Die Eiszeit lässt das Leben in Hameln gefrieren

Hameln (ku). Seitdem der Frost Hameln fest im Griff hat, kommt Anna Svec kaum noch aus ihrer Wohnung. „Ich habe Angst vor der Glätte“, sagte die 82-jährige Hamelnerin. Sie und ihr Ehemann sind froh, täglich „Essen auf Rädern“ zu bekommen.
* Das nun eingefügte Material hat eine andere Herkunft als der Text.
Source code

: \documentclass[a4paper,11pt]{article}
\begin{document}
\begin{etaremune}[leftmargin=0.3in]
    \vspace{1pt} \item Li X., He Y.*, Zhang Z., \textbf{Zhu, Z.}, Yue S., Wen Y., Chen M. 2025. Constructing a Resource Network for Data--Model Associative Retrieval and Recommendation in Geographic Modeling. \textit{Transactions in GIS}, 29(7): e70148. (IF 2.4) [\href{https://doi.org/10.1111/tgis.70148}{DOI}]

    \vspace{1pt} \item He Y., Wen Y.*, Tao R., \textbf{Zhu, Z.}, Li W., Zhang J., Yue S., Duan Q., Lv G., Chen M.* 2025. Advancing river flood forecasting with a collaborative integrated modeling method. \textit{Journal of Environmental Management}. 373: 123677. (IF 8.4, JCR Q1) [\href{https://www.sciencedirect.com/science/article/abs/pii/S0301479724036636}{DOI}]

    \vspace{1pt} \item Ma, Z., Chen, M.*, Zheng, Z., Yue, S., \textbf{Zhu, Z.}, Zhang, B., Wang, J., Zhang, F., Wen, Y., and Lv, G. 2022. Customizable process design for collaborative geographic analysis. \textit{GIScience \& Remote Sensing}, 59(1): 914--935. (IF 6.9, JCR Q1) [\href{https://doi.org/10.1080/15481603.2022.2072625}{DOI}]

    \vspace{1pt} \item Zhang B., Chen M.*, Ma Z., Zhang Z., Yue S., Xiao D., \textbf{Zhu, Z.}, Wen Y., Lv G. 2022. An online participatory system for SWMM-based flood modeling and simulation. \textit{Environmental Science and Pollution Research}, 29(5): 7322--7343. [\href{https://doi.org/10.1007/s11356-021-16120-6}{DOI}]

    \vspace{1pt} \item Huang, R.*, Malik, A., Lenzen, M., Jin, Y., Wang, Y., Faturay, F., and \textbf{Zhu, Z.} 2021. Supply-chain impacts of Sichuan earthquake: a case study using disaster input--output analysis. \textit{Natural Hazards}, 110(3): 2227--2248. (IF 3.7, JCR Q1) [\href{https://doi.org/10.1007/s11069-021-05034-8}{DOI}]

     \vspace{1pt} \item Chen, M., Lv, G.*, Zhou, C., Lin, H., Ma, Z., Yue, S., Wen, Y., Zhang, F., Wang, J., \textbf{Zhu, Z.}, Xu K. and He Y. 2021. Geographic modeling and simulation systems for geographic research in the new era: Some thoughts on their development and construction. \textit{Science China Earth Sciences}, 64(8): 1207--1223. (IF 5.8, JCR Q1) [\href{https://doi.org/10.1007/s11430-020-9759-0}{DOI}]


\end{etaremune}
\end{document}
Und dass sie einen weiteren Service der Paritäten nutzen können: einen Fahrdienst und die Hilfe beim Einkaufen. „Man versucht, die Besorgungen auf besseres Wetter zu verschieben“, erklärt Anna Svec, „doch einiges lässt sich eben nicht aufschieben.“ Ältere Leute sind bei dem winterlichen Wetter noch mehr als sonst auf die Hilfe der Familie und von sozialen Einrichtungen angewiesen. Anna Svec erklärt, dass sie mit ihrem Rollator bei Eis und Schnee nicht durchkomme. Da nütze es auch nichts, wenn sie sich vom Taxi in der Innenstadt absetzen lasse.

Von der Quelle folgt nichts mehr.